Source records

◇ ◇ ◇ ◇ ◇

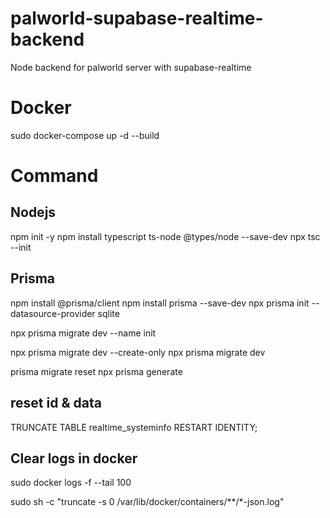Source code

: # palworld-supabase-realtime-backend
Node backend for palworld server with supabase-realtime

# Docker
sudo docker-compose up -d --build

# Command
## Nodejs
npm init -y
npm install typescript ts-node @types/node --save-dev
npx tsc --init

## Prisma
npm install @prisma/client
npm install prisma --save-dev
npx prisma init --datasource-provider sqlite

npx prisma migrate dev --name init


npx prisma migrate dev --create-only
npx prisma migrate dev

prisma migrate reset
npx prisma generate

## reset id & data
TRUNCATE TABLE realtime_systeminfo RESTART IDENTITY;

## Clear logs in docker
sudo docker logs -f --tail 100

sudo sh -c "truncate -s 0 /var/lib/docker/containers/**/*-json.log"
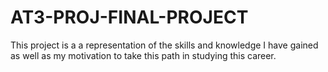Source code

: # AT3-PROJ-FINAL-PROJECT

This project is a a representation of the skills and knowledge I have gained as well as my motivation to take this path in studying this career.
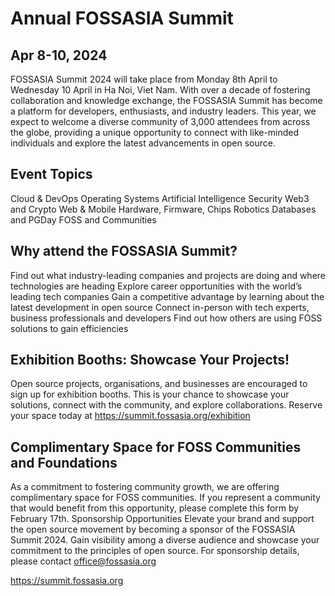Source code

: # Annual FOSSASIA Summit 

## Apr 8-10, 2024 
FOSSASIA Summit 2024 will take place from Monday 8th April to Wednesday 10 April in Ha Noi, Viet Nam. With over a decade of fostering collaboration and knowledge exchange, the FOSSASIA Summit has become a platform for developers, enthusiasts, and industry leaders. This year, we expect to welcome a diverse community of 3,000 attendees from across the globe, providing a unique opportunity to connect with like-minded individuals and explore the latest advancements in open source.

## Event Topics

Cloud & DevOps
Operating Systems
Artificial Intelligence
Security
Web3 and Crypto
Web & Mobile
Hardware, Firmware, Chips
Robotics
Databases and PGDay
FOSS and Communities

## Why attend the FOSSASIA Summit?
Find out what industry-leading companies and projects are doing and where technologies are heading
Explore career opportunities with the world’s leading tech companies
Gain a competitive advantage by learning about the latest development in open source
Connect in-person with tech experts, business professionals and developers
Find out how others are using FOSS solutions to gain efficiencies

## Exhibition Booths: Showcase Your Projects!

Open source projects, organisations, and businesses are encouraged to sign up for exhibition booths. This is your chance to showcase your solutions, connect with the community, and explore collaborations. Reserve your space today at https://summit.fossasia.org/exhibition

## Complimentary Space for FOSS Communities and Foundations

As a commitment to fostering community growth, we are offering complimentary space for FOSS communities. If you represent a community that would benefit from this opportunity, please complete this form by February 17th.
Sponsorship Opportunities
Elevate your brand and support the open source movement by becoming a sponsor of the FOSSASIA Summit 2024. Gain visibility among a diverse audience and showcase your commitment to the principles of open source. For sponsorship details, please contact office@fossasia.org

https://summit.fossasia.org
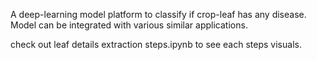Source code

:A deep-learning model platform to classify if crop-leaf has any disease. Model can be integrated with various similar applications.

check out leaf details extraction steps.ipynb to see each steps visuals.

◇ ◇ ◇ ◇ ◇

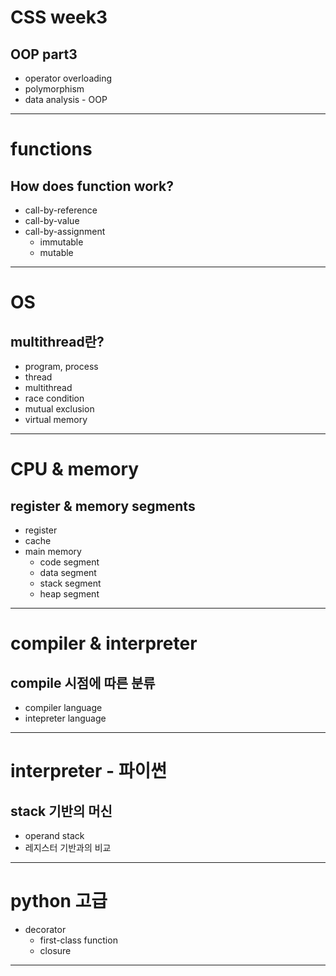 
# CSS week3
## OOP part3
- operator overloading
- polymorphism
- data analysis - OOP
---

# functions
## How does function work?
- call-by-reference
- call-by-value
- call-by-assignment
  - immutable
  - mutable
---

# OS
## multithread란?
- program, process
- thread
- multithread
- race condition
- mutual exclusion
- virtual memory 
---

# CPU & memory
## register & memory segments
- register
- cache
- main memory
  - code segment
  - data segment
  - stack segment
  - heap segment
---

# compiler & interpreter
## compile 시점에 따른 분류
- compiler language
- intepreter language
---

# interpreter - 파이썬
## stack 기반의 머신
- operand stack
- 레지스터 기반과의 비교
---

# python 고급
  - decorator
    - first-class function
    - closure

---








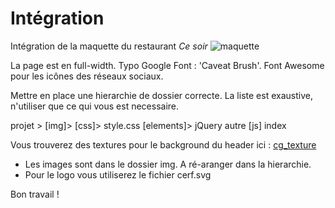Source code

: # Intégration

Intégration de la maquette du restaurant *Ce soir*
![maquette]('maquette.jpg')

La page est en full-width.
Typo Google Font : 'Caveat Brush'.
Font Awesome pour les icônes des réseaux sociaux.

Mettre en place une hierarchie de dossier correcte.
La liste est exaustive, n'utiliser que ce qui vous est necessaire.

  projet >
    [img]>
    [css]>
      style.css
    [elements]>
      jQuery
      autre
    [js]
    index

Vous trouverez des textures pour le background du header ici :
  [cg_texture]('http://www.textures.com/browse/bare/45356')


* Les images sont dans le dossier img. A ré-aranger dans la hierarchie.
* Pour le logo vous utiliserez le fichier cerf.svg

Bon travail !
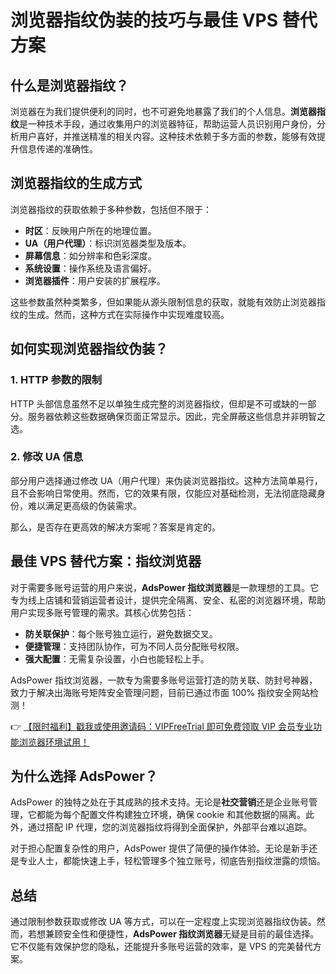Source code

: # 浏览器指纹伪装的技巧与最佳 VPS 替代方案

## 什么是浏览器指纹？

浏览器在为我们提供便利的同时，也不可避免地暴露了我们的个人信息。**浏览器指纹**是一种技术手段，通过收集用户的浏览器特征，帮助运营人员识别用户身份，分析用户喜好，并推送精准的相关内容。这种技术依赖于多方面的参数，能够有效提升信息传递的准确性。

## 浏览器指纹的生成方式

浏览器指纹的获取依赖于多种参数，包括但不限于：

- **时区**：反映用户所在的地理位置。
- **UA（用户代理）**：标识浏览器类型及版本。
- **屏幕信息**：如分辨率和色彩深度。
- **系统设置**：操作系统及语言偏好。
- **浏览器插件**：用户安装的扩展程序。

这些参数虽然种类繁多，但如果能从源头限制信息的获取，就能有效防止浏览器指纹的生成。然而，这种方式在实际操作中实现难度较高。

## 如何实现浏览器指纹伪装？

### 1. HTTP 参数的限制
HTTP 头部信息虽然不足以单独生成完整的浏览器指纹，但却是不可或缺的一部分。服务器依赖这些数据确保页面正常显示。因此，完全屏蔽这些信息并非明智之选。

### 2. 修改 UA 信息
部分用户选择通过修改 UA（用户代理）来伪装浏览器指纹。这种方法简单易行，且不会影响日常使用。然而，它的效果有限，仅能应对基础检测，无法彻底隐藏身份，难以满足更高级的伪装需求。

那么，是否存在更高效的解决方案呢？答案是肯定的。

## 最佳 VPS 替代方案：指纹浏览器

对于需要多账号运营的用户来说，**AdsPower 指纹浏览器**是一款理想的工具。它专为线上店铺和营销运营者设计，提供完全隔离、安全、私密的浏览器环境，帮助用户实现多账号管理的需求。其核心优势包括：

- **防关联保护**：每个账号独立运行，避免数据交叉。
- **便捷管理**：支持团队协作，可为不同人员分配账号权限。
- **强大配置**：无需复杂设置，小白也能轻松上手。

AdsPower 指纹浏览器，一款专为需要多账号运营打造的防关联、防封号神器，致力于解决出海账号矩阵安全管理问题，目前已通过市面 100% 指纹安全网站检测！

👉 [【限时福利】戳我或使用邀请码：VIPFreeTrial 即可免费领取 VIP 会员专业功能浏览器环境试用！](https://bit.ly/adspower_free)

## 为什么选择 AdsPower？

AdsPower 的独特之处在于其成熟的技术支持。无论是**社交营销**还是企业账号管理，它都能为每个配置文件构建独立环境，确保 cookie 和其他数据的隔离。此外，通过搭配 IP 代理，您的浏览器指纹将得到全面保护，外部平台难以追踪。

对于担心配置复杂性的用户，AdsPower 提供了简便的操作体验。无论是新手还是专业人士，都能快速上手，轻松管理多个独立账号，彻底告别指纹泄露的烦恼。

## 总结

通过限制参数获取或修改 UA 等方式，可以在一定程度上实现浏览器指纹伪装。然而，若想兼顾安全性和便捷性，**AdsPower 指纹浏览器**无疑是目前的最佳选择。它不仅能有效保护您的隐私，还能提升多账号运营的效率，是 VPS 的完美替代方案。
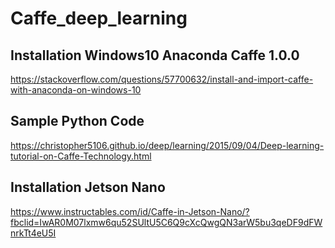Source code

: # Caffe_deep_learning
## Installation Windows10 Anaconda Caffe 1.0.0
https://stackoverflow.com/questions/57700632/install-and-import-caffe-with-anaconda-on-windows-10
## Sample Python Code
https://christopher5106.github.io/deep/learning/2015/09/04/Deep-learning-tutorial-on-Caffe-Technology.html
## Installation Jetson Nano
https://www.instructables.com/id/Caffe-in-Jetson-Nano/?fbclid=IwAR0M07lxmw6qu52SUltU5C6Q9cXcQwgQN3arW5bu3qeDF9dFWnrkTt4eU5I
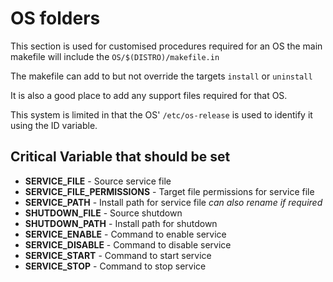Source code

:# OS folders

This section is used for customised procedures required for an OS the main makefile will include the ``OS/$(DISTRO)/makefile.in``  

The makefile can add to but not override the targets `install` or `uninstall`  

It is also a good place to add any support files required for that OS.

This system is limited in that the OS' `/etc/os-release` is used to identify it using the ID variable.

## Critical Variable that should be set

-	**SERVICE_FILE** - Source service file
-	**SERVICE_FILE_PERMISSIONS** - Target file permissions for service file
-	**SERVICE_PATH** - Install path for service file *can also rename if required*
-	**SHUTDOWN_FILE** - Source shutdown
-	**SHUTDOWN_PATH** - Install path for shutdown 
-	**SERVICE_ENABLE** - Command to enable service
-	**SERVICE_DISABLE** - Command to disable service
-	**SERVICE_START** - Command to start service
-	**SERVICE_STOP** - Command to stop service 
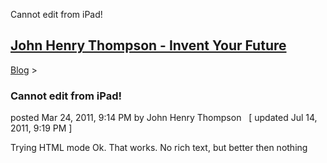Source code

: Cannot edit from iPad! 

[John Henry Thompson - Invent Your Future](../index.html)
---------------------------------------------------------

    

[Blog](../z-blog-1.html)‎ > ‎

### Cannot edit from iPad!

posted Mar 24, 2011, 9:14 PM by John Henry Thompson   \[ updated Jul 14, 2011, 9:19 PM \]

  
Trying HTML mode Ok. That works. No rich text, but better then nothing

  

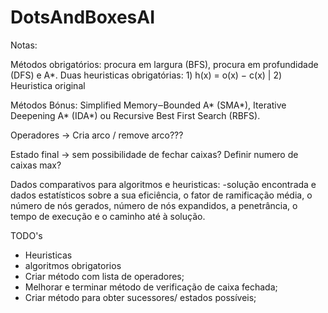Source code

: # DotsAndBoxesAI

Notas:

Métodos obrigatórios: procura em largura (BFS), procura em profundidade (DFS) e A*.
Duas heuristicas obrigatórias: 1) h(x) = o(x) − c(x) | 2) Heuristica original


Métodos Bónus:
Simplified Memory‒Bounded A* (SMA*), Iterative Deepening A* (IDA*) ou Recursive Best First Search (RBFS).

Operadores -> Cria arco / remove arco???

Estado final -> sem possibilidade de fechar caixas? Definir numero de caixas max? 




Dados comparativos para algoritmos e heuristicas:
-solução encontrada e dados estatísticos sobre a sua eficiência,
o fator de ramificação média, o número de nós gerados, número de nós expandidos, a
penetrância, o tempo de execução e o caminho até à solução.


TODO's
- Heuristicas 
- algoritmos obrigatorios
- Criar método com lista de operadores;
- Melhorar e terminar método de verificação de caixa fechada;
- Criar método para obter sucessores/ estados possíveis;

◇ ◇ ◇ ◇ ◇

Find how many lines in the entries include the string "Henry", and state only the number.

2